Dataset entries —
▼

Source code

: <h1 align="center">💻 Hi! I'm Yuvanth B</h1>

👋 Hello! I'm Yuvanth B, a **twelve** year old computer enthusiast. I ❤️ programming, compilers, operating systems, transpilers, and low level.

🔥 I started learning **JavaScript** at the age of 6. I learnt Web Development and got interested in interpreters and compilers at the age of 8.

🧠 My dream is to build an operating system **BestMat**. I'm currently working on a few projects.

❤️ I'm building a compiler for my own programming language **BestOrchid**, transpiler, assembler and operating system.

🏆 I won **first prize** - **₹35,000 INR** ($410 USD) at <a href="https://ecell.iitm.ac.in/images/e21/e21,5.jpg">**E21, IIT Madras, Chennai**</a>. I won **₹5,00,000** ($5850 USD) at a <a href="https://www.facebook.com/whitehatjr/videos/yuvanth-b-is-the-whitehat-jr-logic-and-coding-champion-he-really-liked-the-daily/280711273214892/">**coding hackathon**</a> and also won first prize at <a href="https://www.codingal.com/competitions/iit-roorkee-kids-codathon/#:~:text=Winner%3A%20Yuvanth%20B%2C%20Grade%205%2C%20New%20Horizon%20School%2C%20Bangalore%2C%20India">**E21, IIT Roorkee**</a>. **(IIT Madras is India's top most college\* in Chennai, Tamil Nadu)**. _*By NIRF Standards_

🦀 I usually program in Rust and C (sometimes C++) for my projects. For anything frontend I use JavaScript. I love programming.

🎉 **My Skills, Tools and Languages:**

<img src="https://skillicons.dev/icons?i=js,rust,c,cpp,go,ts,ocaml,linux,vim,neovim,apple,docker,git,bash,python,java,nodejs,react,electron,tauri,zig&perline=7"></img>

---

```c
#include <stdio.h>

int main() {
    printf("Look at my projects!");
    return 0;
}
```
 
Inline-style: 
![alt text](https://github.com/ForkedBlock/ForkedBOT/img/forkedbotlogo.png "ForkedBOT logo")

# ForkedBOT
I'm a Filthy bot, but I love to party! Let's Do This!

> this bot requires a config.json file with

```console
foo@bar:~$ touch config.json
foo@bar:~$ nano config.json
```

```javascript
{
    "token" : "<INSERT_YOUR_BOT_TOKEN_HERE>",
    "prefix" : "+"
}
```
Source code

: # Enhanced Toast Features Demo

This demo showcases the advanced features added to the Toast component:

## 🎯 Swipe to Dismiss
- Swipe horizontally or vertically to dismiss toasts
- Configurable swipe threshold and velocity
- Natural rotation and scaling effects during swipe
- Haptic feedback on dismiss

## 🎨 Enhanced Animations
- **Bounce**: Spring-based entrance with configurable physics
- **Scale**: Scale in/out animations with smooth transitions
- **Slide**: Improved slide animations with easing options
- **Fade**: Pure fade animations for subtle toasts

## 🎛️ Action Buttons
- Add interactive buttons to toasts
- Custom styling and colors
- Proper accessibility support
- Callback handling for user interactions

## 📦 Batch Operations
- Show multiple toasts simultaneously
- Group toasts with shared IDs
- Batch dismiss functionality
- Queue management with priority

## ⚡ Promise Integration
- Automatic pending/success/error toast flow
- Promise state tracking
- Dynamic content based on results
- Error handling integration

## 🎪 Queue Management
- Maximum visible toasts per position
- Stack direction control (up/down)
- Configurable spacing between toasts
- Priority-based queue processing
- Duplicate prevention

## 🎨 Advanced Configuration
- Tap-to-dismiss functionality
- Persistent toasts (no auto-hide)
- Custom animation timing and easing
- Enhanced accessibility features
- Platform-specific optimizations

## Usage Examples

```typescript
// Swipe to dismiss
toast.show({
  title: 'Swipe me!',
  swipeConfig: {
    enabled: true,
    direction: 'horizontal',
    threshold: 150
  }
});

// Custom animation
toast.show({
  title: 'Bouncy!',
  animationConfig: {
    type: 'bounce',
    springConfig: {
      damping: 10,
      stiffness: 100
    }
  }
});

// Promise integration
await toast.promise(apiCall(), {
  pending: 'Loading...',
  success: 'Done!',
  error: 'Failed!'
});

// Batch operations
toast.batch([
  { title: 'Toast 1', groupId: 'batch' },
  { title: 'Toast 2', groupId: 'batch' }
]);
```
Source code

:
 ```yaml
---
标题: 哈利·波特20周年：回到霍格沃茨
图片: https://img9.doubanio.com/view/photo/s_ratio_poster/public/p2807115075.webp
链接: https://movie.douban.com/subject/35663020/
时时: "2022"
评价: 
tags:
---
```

▲

Instructions to follow — In the records above, some lines may contain the word "title"; copy every one of them.

Result for this task —
  title: 'Swipe me!',
  title: 'Bouncy!',
  { title: 'Toast 1', groupId: 'batch' },
  { title: 'Toast 2', groupId: 'batch' }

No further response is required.